### WORK INSTRUCTIONS:
With pictures left out, extract every line between the start of the records below and the line holding "происходит на начальной", inclusive.

[Rendered images with source text]

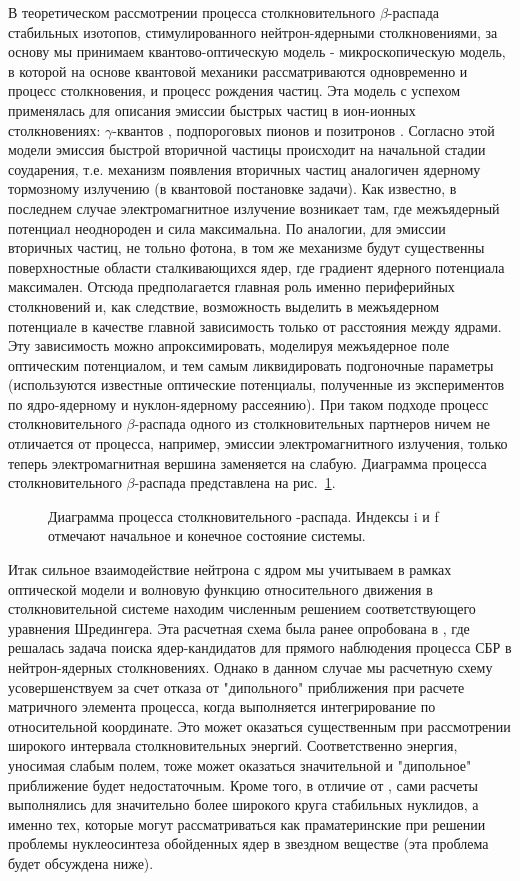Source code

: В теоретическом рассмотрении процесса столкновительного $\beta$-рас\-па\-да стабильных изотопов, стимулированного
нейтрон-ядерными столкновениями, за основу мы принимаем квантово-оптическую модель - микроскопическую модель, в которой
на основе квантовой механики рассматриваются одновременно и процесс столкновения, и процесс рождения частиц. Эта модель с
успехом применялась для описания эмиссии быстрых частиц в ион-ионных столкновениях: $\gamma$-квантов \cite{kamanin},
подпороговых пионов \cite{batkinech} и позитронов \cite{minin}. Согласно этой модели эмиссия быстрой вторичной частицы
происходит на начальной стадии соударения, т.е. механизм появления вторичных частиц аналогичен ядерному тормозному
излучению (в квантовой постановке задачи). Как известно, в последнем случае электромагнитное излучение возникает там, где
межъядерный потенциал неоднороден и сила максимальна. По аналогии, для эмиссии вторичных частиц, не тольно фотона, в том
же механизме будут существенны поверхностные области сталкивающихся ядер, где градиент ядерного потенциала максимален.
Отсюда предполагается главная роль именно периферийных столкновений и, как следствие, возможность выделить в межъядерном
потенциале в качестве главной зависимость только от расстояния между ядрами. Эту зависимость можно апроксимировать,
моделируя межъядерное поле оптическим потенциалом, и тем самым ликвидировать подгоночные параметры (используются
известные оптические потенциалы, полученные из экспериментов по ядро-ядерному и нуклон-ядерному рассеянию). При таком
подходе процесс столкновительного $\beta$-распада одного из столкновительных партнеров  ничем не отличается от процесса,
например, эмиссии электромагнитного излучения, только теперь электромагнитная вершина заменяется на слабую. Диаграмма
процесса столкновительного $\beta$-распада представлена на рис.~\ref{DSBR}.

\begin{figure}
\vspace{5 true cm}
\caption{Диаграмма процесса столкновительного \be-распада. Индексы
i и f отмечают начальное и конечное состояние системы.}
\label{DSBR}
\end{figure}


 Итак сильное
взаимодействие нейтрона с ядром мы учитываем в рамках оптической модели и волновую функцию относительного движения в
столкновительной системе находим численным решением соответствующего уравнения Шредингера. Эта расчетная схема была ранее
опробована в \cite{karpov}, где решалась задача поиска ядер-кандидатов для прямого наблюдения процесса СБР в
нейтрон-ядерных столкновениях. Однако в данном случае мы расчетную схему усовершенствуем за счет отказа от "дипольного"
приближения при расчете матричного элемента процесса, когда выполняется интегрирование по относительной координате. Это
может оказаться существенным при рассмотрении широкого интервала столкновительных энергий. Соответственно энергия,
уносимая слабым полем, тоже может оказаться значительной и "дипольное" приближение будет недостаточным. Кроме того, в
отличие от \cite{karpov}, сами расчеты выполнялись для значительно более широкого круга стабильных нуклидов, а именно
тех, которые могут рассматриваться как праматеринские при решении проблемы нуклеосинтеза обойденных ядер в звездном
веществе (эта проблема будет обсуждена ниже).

### RESULT:
Source code

: В теоретическом рассмотрении процесса столкновительного $\beta$-рас\-па\-да стабильных изотопов, стимулированного
нейтрон-ядерными столкновениями, за основу мы принимаем квантово-оптическую модель - микроскопическую модель, в которой
на основе квантовой механики рассматриваются одновременно и процесс столкновения, и процесс рождения частиц. Эта модель с
успехом применялась для описания эмиссии быстрых частиц в ион-ионных столкновениях: $\gamma$-квантов \cite{kamanin},
подпороговых пионов \cite{batkinech} и позитронов \cite{minin}. Согласно этой модели эмиссия быстрой вторичной частицы
происходит на начальной стадии соударения, т.е. механизм появления вторичных частиц аналогичен ядерному тормозному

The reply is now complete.